The records sit below. Return every line in them that holds the word "programming".

> _Source texts of formatted documents_
▼

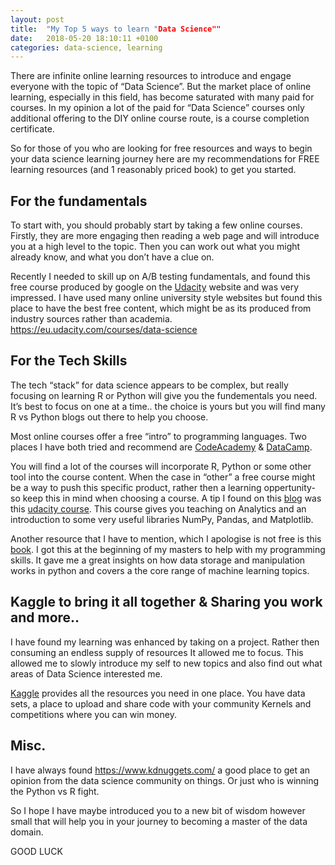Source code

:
 ```yaml
---
layout: post
title:  "My Top 5 ways to learn "Data Science""
date:   2018-05-20 18:10:11 +0100
categories: data-science, learning
---
```




There are infinite online learning resources to introduce and engage everyone with the topic of “Data Science”. But the market place of online learning, especially in this field, has become saturated with many paid for courses. In my opinion a lot of the paid for “Data Science” courses only additional offering to the DIY online course route, is a course completion certificate. 

So for those of you who are looking for free resources and ways to begin your data science learning journey here are my recommendations for FREE learning resources (and 1 reasonably priced book) to get you started. 

## For the fundamentals 

To start with, you should probably start by taking a few online courses. Firstly, they are more engaging then reading a web page and will introduce you at a high level to the topic. Then you can work out what you might already know, and what you don’t have a clue on. 

Recently I needed to skill up on A/B testing fundamentals,  and found this free course produced by google on the [Udacity][udacity] website and was very impressed.  I have used many online university style websites but found this place to have the best free content, which might be as its produced from industry sources  rather than academia. 
https://eu.udacity.com/courses/data-science

## For the Tech Skills 

The tech “stack” for data science appears to be complex, but really focusing on learning R or Python will give you the fundementals you need. It’s best to focus on one at a time.. the choice is yours but you will find many R vs Python blogs out there to help you choose. 

Most online courses offer a free “intro” to programming languages. Two places I have both tried and recommend are [CodeAcademy][codeaccademy] & [DataCamp][data-camp]. 

You will find a lot of the courses will incorporate R, Python or some other tool into the course content. When the case in “other” a  free course might be a way to push this specific product, rather then a learning oppertunity- so keep this in mind when choosing a course. 
A tip I found on this [blog][Best-DS-Courses] was this [udacity course][udacity-intro]. This course gives you teaching on Analytics and an introduction to some very useful libraries NumPy, Pandas, and Matplotlib. 

Another resource that I have to mention, which I apologise is not free is this [book][kdnuggets]. I got this at the beginning of my masters to help with my programming skills. It gave me a great insights on how data storage and manipulation works in python and covers a the core range of machine learning topics. 

## Kaggle to bring it all together & Sharing you work and more..  

I have found my learning was enhanced by taking on a project. Rather then consuming an endless supply of resources It allowed me to focus. This allowed me to slowly introduce my self to new topics and also find out what areas of Data Science interested me. 

[Kaggle][kaggle] provides all the resources you need in one place. You have data sets, a place to upload and share code with your community Kernels and competitions where you can win money. 

## Misc.

I have always found https://www.kdnuggets.com/ a good place to get an opinion from the data science community on things. Or just who is winning the Python vs R fight. 

So I hope I have maybe introduced you to a new bit of wisdom however small that will help you in your journey to becoming a master of the data domain. 


GOOD LUCK 

[udacity]: https://eu.udacity.com/courses/data-science
[Best-DS-Courses]:  https://medium.freecodecamp.org/i-ranked-all-the-best-data-science-intro-courses-based-on-thousands-of-data-points-db5dc7e3eb8e
[udacity-intro]:  https://www.class-central.com/course/udacity-intro-to-data-analysis-4937 
[oreilly]:  http://shop.oreilly.com/product/0636920033400.do
[kdnuggets]: https://www.kdnuggets.com/ 
[kaggle]: https://www.kaggle.com/
[data-camp]: https://www.datacamp.com/home
[codeaccademy]: https://www.codecademy.com/learn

▲

> _Output_
Most online courses offer a free “intro” to programming languages. Two places I have both tried and recommend are [CodeAcademy][codeaccademy] & [DataCamp][data-camp]. 
Another resource that I have to mention, which I apologise is not free is this [book][kdnuggets]. I got this at the beginning of my masters to help with my programming skills. It gave me a great insights on how data storage and manipulation works in python and covers a the core range of machine learning topics. 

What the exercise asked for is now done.